Re: [PATCH v13 019/113] KVM: TDX: create/destroy VM structure

From: Zhi Wang
Date: Thu Apr 06 2023 - 12:05:32 EST


On Wed, 5 Apr 2023 11:16:18 -0700
Isaku Yamahata <isaku.yamahata@xxxxxxxxx> wrote:

> On Sun, Apr 02, 2023 at 11:41:58AM +0300,
> Zhi Wang <zhi.wang.linux@xxxxxxxxx> wrote:
>
> > > > > +void tdx_mmu_release_hkid(struct kvm *kvm)
> > > > > +{
> > > > > + struct kvm_tdx *kvm_tdx = to_kvm_tdx(kvm);
> > > > > + cpumask_var_t packages;
> > > > > + bool cpumask_allocated;
> > > > > + u64 err;
> > > > > + int ret;
> > > > > + int i;
> > > > > +
> > > > > + if (!is_hkid_assigned(kvm_tdx))
> > > > > + return;
> > > > > +
> > > > > + if (!is_td_created(kvm_tdx))
> > > > > + goto free_hkid;
> > > > > +
> > > > > + cpumask_allocated = zalloc_cpumask_var(&packages, GFP_KERNEL);
> > > > > + cpus_read_lock();
> > > > > + for_each_online_cpu(i) {
> > > > > + if (cpumask_allocated &&
> > > > > + cpumask_test_and_set_cpu(topology_physical_package_id(i),
> > > > > + packages))
> > > > > + continue;
> > > >
> > > > Is this necessary to check cpumask_allocated in the while loop? if cpumask
> > > > is not succefully allocated, wouldn't it be better to bail out just after
> > > > it?
> > >
> > > No because we can't return error here.
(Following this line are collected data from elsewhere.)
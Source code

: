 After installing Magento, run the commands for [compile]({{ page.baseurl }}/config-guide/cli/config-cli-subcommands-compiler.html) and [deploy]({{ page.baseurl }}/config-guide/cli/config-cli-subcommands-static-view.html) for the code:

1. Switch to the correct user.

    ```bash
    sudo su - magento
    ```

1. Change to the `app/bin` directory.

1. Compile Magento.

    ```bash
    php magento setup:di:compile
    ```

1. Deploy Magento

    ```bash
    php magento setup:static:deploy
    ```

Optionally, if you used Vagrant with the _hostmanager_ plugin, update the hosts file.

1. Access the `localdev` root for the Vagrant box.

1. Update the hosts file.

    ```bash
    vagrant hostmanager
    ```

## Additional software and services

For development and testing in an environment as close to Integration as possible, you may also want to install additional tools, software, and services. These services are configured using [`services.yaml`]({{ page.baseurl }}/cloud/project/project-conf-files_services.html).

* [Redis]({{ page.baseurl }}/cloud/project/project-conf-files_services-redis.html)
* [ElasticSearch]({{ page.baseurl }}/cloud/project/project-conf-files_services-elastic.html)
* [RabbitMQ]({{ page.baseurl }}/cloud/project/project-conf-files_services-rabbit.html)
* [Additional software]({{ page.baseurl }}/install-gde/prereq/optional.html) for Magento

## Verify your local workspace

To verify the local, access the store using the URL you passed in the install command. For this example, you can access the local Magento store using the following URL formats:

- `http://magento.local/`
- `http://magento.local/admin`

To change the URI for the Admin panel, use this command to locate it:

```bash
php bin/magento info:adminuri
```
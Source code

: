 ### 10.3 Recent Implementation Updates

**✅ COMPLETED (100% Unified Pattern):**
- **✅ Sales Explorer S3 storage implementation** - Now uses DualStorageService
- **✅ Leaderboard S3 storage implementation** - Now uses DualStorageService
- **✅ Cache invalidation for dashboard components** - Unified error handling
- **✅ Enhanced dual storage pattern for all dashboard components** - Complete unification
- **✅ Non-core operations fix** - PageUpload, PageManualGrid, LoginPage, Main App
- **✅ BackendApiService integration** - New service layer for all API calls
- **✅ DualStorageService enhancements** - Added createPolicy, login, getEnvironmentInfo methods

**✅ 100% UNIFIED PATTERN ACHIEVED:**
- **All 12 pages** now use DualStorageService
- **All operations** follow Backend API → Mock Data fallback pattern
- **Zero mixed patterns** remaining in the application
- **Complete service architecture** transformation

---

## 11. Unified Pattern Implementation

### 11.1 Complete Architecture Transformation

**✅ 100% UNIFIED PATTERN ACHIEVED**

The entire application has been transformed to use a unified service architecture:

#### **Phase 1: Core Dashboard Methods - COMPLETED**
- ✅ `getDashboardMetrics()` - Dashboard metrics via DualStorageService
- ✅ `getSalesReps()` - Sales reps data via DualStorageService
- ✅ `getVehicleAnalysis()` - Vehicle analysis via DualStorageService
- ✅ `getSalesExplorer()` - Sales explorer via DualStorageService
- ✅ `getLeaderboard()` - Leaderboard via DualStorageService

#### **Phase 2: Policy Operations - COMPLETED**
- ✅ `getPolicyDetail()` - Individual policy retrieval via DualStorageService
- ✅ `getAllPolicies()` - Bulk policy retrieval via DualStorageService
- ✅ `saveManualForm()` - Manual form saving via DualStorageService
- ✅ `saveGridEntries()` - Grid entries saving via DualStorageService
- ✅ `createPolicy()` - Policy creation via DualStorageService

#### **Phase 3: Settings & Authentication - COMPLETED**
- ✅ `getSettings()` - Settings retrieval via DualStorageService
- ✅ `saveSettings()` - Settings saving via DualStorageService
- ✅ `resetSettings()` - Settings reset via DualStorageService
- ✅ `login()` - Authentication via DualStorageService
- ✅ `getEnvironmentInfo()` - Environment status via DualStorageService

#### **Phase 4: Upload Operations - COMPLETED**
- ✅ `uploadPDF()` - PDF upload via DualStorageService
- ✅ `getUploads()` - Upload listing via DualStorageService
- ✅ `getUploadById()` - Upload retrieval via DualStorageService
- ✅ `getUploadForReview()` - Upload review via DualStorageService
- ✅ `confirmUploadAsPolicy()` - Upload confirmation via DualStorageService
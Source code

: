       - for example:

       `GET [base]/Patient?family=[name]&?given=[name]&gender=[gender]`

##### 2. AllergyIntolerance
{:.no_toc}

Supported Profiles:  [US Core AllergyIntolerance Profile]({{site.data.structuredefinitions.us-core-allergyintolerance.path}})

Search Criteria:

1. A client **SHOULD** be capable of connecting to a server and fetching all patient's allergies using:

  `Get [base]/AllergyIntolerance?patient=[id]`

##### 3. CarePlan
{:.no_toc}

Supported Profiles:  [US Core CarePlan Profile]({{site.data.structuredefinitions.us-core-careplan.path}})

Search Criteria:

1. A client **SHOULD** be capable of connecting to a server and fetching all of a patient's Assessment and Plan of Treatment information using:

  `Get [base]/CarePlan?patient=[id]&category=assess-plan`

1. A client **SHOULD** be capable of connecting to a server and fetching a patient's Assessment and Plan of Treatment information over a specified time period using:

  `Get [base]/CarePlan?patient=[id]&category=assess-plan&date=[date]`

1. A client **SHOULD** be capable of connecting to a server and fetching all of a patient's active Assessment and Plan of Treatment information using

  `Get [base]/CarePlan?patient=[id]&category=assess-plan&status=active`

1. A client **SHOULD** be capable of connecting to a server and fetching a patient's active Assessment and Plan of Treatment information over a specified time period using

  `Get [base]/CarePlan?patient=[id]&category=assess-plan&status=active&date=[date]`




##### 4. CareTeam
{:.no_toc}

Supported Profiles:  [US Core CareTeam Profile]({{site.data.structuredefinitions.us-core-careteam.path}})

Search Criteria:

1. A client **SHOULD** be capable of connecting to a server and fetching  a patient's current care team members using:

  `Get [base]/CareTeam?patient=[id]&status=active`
It's better to do in-efficiently freeing
> > > resources instead of leak.
> > >
> > > We can move the check out of loop. But it would be ugly
> > > (if () {cpu loop} else {cpu loop} ) and this function isn't performance
> > > critical. Also I think it's okay to depend on compiler optimization for loop
> > > invariant. My compiler didn't optimize it in this case, though.
> > >
> >
> > Do you mean the tdh_mng_key_freeid() is still required if failing to allocate
> > the cpumask var and do TDH.PHYMEM_CACHE_WB(WBINVD) on each CPU?
>
> >
> > Out of curiosity, I took a look on the TDX module source code [1], it seems TDX
> > module has an additional check in TDH.MNG.KEY.FREEID. TDH.MNG.VPFLUSHDONE [2]
> > will mark the pending wbinvd in a bitmap:
> >
> > ...
> > /**
> > * Create the WBINVD_BITMAP per-package.
> > * Set to 1 num_of_pkgs bits from the LSB
> > */
> > global_data_ptr->kot.entries[curr_hkid].wbinvd_bitmap = global_data_ptr->pkg_config_bitmap; /* <----HERE */
> >
> > // Set new TD life cycle state
> > tdr_ptr->management_fields.lifecycle_state = TD_BLOCKED;
> >
> > // Set the proper new KOT entry state
> > global_data_ptr->kot.entries[curr_hkid].state = (uint8_t)KOT_STATE_HKID_FLUSHED;
> > ...
> >
> > And TDH.MNG.KEY.FREEID [3] will check if the pending WBINVD has been performed:
> >
> > ...
> > /**
> > * If TDH_PHYMEM_CACHE_WB was executed on all packages/cores,
> > * set the KOT entry, set the KOT entry state to HKID_FREE.
> > */
> > curr_hkid = tdr_ptr->key_management_fields.hkid;
> > tdx_debug_assert(global_data_ptr->kot.entr/ies[curr_hkid].state == KOT_STATE_HKID_FLUSHED);
> > if (global_data_ptr->kot.entries[curr_hkid].wbinvd_bitmap != 0) /* HERE */
> > {
> > TDX_ERROR("CACHEWB is not complete for this HKID (=%x)\n", curr_hkid);
> > return_val = TDX_WBCACHE_NOT_COMPLETE;
> > goto EXIT;
> > }
> > ...
> >
> > Guess the conclusion is: if TDH.PHYMEM.CACHE.WB is not performed on each
> > required CPU correctly, TDH.MNG.KEY.FREEID will fail as well. A leak seems
> > the only option (none of us likes a leak, but...).
>
> Why do we need to leak key? If we fails to allocate cpumask, we can issue
> TDH.PHYMEM.CACHE.WB on all pCPUs instead of all packages.
> If we call TDH.PHYMEM.CACHE.WB multiple times on the same package, it may return
> error. It's benign. It is suboptimal, but it's much better than leaking hkid.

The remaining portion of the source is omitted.